● **PROBLEM**: Verbatim, and with nothing else, reproduce the data below from its first line through the line containing "eigenvalues of A.\\".

[Stored data entries]
○ ○ ○

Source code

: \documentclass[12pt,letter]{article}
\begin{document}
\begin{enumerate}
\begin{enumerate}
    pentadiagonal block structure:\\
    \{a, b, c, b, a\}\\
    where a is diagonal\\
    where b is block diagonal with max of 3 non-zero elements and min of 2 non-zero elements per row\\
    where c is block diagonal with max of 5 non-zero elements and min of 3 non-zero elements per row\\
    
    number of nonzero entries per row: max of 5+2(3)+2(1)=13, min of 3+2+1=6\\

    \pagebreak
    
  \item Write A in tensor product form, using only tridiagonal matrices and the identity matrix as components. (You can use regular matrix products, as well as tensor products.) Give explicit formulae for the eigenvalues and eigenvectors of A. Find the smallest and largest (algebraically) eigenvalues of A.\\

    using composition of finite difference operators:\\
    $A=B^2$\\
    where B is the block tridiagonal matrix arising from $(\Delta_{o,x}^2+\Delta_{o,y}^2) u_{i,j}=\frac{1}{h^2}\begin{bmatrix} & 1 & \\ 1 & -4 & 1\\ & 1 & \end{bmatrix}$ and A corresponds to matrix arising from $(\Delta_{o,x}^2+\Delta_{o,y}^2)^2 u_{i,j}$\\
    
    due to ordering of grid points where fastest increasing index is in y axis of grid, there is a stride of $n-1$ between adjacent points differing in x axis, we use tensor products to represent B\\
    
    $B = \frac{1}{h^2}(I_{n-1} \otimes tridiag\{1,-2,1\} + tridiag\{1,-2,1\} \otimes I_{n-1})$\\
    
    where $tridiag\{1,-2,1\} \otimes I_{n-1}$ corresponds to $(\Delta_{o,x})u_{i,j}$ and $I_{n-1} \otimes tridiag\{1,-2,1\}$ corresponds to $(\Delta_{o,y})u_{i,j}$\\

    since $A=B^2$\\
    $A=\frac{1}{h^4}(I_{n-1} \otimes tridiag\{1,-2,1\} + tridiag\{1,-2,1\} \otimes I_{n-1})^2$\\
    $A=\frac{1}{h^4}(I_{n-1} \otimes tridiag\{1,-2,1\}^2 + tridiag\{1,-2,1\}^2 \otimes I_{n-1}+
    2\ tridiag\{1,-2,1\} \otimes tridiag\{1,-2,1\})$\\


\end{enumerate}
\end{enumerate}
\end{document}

○ ○ ○

● **RESPONSE FOR THIS EXERCISE**:
Source code

: \documentclass[12pt,letter]{article}
\begin{document}
\begin{enumerate}
\begin{enumerate}
    pentadiagonal block structure:\\
    \{a, b, c, b, a\}\\
    where a is diagonal\\
    where b is block diagonal with max of 3 non-zero elements and min of 2 non-zero elements per row\\
    where c is block diagonal with max of 5 non-zero elements and min of 3 non-zero elements per row\\
    
    number of nonzero entries per row: max of 5+2(3)+2(1)=13, min of 3+2+1=6\\

    \pagebreak
    
  \item Write A in tensor product form, using only tridiagonal matrices and the identity matrix as components. (You can use regular matrix products, as well as tensor products.) Give explicit formulae for the eigenvalues and eigenvectors of A. Find the smallest and largest (algebraically) eigenvalues of A.\\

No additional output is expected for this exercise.